Amyloid-beta peptide degradation in cell cultures by mycoplasma contaminants.

BACKGROUND

Cell cultures have become an indispensable tool in Alzheimer's disease research for studying amyloid-beta (Abeta) metabolism. It is estimated that up to 35% of cell cultures in current use are infected with various mycoplasma species. In contrast with common bacterial and fungal infections, contaminations of cell cultures with mycoplasmas represent a challenging issue in terms of detectability and prevention. Mycoplasmas are the smallest and simplest self-replicating bacteria and the consequences of an infection for the host cells are variable, ranging from no apparent effect to induction of apoptosis.

FINDINGS

Here we present evidence that mycoplasmas from a cell culture contamination are able to efficiently and rapidly degrade extracellular Abeta.

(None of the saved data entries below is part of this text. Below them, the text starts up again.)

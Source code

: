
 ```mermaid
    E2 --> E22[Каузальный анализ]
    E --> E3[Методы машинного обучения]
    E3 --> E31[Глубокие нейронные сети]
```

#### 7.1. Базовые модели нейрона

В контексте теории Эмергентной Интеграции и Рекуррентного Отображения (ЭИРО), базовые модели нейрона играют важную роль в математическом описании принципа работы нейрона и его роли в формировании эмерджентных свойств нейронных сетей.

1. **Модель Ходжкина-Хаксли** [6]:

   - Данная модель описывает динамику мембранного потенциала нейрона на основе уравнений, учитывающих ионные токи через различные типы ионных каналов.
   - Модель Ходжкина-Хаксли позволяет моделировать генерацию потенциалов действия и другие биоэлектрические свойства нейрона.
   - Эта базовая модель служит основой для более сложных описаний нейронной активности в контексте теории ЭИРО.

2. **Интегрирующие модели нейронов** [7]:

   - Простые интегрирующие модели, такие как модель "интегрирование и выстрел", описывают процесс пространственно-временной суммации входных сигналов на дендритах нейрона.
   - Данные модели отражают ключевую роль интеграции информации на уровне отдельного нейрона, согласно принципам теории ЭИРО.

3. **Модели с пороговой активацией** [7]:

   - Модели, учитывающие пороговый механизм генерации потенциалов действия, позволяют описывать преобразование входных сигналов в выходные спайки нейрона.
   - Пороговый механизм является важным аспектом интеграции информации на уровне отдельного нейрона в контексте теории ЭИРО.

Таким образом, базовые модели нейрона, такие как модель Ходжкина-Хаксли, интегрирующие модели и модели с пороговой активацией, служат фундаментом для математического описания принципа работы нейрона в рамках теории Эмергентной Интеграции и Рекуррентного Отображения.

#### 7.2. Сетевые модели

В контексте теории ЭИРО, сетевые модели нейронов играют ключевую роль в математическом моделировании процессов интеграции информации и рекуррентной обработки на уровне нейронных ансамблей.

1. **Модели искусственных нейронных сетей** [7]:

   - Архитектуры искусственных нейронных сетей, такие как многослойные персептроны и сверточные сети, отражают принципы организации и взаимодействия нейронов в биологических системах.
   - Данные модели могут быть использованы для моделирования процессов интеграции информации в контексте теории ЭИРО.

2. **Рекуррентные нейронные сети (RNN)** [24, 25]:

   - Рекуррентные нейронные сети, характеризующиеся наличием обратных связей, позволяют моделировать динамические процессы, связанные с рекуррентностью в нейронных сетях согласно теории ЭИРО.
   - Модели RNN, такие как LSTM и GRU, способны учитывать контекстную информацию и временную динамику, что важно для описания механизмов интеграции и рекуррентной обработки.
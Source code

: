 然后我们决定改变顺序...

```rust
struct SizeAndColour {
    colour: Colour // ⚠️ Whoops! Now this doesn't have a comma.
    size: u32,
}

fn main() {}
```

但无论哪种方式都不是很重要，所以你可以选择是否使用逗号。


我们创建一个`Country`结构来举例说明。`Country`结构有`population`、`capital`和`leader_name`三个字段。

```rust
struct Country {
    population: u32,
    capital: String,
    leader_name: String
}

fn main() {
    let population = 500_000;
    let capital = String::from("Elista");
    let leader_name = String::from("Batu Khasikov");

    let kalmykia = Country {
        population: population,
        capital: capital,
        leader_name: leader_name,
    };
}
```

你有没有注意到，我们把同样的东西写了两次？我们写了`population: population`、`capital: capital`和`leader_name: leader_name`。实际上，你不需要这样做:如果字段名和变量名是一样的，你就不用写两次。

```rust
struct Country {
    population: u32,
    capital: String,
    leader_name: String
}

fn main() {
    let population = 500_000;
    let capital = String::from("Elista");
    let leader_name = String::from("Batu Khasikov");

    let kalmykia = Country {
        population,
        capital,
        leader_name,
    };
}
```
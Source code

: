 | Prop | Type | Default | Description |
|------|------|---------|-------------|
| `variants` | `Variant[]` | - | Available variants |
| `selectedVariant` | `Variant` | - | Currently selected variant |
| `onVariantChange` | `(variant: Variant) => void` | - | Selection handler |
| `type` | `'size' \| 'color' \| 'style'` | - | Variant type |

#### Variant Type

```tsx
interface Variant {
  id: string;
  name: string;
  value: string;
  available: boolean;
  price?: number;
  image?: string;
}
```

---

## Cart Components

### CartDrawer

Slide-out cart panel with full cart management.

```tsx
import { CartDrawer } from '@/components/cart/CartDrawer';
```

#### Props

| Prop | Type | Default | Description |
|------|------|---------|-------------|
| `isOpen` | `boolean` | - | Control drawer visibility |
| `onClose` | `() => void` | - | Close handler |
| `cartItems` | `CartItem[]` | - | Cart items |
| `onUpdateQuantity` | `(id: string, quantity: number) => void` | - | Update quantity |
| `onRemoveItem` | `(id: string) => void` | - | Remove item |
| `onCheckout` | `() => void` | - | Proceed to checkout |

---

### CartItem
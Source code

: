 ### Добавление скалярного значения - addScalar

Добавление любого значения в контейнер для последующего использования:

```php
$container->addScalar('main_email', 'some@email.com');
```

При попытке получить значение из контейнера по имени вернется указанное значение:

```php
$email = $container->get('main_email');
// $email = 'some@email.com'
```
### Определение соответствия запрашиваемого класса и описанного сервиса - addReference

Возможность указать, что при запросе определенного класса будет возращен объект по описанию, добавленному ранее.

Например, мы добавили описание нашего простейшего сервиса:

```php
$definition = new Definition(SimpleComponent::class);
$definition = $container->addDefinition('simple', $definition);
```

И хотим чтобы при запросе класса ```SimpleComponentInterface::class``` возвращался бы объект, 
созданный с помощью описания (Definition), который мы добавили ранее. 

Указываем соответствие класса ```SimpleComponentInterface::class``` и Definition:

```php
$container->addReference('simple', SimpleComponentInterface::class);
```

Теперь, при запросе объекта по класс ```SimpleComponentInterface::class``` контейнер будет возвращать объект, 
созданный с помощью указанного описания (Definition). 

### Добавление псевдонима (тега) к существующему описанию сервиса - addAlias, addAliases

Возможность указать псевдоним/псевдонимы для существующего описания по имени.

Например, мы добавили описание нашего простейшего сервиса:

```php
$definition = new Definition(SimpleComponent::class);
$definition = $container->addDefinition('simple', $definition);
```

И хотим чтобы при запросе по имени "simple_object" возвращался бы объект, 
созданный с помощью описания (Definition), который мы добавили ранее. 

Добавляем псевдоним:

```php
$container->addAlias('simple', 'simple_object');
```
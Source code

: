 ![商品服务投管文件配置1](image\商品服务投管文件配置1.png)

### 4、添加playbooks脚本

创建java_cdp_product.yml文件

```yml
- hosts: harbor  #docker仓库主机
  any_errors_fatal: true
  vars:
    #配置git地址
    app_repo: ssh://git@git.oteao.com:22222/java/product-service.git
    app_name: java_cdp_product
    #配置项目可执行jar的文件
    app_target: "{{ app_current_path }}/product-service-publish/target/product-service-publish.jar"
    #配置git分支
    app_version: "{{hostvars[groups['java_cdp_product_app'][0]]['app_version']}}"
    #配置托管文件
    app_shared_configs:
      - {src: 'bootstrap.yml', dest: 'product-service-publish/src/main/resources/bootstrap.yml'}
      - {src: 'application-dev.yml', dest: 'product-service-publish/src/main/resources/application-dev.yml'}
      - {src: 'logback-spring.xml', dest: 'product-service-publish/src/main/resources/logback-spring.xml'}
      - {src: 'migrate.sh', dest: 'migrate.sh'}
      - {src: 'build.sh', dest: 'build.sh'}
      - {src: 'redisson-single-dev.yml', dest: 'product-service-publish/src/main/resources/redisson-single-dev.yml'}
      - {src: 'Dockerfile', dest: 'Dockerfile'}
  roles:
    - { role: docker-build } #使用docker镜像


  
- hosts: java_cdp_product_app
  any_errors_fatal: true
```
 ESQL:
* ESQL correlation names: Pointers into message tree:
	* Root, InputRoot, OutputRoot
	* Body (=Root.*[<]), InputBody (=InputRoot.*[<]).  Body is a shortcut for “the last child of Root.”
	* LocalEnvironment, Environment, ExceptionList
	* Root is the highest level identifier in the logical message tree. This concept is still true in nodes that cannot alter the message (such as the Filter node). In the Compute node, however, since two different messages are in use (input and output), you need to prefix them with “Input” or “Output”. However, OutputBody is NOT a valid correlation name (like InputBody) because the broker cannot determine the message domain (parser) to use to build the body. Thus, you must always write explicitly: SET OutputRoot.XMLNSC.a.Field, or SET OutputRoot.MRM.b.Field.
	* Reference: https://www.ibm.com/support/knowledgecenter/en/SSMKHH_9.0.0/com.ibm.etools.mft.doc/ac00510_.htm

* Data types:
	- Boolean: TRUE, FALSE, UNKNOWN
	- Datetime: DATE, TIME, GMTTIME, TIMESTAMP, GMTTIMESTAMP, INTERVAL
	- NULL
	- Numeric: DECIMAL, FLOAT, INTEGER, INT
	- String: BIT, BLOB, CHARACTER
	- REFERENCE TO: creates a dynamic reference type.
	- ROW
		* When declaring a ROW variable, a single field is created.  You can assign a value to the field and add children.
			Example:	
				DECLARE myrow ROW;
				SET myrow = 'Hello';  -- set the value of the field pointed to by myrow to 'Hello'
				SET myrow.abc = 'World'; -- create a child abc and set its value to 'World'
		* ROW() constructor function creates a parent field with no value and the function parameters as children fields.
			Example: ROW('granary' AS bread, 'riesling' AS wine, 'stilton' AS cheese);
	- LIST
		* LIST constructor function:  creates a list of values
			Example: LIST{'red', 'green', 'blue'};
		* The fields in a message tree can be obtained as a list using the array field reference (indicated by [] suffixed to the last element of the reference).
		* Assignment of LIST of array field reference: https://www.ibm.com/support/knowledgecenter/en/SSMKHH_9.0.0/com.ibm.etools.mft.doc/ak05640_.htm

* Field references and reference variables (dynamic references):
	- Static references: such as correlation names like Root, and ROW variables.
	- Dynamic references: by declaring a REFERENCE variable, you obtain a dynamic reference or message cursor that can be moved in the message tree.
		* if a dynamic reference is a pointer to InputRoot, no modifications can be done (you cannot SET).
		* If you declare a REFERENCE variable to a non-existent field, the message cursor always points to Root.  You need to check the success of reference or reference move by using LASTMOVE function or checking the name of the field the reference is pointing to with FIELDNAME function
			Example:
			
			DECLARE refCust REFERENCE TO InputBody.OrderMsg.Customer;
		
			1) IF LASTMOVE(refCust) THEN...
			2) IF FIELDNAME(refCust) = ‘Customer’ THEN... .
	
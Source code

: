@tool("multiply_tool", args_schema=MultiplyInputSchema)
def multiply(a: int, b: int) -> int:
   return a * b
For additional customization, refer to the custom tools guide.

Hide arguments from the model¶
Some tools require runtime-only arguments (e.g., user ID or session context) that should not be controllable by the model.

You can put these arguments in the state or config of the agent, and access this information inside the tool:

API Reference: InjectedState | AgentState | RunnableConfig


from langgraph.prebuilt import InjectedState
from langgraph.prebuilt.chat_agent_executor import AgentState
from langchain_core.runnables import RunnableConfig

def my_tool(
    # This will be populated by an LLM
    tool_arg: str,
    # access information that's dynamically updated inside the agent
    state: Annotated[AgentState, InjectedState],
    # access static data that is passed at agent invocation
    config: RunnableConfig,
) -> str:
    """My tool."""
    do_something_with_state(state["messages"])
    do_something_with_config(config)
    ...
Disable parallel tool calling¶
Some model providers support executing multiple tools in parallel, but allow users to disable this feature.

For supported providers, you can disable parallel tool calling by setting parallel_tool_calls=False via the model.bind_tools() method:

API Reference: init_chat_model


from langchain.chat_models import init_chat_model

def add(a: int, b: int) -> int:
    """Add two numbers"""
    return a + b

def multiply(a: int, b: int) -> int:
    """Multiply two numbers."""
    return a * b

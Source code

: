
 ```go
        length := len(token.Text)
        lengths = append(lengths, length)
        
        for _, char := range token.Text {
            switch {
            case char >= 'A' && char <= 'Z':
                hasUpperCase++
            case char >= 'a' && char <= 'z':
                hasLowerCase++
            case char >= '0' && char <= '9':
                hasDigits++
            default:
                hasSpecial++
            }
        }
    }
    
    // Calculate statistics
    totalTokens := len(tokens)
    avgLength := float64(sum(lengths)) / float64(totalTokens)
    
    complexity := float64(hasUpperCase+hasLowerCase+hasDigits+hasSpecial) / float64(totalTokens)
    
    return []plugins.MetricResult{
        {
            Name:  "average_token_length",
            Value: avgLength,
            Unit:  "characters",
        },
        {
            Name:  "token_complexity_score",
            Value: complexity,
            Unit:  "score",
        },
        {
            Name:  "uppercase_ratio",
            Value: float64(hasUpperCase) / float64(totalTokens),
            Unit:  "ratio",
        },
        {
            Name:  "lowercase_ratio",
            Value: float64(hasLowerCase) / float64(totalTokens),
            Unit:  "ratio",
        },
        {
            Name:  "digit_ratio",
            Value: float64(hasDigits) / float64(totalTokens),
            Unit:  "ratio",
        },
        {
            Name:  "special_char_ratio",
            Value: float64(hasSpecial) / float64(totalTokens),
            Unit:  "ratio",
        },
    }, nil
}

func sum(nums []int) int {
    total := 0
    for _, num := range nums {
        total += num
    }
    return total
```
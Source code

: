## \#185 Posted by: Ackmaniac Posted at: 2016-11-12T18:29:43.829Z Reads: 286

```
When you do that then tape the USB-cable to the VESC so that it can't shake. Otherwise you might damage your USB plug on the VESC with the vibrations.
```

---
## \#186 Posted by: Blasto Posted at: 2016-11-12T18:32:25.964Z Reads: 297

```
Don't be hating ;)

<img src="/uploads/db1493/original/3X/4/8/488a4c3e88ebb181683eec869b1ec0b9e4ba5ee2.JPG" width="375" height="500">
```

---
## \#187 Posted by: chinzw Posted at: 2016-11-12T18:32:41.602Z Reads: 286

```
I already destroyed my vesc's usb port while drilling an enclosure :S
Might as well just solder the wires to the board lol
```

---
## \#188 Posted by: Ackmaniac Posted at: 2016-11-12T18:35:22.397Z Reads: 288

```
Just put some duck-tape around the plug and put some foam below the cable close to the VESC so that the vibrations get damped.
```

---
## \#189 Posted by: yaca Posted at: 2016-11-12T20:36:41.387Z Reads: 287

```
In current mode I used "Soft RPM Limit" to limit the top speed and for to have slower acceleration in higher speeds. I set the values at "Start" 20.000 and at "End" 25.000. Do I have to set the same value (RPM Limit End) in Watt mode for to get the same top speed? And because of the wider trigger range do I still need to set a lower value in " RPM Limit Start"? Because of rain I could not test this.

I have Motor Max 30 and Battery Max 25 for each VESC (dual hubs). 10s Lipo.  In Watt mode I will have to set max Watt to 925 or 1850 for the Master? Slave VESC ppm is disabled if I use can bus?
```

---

As a result, we observed no accumulation of Abeta in the conditioned medium of mycoplasma-positive cells stably transfected with the amyloid-beta precursor protein (APP). Importantly, eradication of the mycoplasma contaminant - identified as M. hyorhinis - by treatments with a quinolone-based antibiotic, restored extracellular Abeta accumulation in the APP-transfected cells.

CONCLUSION

These data show that mycoplasmas degrade Abeta and thus may represent a significant source of variability when comparing extracellular Abeta levels in different cell lines. On the basis of these results, we recommend assessment of mycoplasma contaminations prior to extracellular Abeta level measurements in cultured cells.